_Task to carry out:_
Do any lines in the data below contain "نموذج"? If so, copy every one of them.
<<<<
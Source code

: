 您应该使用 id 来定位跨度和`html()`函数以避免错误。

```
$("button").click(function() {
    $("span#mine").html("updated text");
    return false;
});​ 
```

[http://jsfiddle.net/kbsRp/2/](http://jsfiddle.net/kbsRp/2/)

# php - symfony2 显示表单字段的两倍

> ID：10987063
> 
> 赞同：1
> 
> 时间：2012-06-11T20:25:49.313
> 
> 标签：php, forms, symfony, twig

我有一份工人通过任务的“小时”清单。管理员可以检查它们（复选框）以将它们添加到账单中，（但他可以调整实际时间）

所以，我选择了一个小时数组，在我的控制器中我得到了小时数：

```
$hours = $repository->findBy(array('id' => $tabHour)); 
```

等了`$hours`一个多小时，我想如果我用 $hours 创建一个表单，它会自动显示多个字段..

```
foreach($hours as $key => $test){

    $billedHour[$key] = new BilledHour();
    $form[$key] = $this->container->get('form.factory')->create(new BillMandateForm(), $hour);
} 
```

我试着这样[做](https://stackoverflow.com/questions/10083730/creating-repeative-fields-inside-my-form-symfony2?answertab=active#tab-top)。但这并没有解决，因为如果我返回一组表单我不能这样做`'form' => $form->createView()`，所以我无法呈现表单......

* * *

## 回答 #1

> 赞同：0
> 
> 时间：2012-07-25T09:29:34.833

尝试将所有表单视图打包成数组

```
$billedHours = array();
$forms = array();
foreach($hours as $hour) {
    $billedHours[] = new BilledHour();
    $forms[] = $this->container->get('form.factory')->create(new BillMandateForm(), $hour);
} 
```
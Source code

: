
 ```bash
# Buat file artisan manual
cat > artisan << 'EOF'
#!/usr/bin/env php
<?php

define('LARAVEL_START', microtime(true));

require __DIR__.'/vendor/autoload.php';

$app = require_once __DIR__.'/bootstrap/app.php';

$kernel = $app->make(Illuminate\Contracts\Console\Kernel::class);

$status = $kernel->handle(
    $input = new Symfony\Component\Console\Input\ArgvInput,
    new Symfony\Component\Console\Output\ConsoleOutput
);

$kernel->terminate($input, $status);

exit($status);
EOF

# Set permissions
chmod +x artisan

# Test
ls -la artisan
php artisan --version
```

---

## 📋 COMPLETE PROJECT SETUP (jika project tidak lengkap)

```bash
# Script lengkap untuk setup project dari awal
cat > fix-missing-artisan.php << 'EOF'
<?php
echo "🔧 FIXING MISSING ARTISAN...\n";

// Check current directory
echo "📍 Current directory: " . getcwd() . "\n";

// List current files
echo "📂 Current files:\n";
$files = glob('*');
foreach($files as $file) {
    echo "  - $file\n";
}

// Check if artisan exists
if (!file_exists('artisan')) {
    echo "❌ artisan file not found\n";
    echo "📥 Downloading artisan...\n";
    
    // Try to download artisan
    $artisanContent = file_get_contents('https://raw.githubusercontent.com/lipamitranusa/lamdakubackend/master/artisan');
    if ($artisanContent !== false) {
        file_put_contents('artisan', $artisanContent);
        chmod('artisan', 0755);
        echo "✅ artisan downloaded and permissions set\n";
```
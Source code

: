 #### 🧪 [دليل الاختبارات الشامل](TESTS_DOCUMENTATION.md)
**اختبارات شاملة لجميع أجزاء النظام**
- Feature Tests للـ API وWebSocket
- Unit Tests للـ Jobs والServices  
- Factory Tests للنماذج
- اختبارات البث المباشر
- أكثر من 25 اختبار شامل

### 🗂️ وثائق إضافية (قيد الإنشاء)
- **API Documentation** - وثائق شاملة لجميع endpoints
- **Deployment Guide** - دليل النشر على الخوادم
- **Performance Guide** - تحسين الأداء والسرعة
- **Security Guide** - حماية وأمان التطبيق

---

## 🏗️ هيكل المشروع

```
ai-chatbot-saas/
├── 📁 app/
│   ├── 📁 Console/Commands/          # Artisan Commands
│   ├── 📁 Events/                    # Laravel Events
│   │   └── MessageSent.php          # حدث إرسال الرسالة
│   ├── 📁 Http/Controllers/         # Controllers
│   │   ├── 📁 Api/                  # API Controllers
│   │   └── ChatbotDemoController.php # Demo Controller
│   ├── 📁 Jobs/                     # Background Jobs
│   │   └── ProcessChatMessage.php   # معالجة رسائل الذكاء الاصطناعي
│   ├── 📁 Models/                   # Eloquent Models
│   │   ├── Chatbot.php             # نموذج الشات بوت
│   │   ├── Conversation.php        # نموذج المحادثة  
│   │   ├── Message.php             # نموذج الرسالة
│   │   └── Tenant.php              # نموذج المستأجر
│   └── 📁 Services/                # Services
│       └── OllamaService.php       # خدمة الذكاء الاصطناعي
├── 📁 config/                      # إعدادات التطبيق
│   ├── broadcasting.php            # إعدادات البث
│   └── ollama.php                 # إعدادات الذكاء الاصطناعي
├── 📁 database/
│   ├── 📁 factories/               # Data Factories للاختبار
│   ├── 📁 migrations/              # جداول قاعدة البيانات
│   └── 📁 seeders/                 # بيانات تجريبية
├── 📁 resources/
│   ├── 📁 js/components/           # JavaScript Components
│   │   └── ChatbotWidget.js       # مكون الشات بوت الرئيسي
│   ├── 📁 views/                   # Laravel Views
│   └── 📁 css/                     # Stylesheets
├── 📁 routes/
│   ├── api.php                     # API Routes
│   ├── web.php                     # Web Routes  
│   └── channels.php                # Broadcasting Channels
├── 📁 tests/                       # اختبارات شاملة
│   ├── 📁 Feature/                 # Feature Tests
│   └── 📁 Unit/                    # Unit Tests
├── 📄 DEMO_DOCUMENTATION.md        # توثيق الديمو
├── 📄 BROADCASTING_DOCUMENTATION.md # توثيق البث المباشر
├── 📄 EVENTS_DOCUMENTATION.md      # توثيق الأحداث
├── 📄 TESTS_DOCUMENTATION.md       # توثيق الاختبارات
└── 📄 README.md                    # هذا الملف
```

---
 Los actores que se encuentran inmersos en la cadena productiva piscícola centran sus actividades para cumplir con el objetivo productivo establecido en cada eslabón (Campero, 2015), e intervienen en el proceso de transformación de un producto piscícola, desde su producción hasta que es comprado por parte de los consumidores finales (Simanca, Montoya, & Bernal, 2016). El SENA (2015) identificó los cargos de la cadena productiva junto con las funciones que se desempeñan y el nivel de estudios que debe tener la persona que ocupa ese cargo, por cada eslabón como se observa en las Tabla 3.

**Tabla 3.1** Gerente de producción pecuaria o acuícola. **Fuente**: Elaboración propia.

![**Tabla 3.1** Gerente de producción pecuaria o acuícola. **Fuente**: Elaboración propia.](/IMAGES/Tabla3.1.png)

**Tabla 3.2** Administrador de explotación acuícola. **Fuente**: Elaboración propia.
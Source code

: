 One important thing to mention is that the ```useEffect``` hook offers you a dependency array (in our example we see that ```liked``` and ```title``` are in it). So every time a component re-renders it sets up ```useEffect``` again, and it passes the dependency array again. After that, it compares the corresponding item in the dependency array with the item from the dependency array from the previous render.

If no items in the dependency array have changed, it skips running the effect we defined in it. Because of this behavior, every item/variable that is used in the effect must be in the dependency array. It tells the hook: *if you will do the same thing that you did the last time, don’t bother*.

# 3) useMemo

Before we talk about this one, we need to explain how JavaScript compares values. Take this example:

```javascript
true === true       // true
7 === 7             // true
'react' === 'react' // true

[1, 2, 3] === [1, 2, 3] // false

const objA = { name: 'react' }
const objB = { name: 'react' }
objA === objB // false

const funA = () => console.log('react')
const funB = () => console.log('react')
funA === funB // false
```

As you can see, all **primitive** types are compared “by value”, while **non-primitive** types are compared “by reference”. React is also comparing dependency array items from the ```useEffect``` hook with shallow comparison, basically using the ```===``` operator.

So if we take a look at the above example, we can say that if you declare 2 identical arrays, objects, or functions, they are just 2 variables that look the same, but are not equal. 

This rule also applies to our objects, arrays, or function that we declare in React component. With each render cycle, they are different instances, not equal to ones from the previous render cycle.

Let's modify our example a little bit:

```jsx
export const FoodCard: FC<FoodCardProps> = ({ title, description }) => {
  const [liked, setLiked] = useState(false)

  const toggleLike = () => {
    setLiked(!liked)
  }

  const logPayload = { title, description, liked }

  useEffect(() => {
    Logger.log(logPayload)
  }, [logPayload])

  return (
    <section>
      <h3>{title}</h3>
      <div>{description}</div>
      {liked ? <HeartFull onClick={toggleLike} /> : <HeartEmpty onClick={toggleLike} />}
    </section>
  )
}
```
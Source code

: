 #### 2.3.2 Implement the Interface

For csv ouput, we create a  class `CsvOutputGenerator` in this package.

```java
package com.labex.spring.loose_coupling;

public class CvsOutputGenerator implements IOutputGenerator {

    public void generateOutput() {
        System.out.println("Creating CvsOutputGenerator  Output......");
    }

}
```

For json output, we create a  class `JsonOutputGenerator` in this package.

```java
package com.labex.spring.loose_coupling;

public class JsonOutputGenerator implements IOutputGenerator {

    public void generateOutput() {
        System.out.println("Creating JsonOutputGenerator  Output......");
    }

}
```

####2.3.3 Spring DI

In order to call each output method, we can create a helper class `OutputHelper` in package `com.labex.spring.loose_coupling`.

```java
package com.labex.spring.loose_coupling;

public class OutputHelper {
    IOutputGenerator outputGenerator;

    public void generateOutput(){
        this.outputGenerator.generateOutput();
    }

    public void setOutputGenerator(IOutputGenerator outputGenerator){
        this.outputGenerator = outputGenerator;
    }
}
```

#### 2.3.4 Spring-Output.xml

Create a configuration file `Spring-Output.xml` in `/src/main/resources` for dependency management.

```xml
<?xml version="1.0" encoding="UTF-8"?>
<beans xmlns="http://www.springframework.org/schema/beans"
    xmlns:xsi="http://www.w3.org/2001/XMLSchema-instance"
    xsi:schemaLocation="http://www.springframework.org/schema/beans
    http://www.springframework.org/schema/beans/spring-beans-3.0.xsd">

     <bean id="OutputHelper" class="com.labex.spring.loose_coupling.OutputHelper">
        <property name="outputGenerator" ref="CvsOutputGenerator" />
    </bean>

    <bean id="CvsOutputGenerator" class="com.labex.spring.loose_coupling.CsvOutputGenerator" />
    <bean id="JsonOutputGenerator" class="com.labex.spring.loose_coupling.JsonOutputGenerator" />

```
>>>>
_Exercise response:_
│   │   ├── Chatbot.php             # نموذج الشات بوت
│   │   ├── Conversation.php        # نموذج المحادثة  
│   │   ├── Message.php             # نموذج الرسالة
│   │   └── Tenant.php              # نموذج المستأجر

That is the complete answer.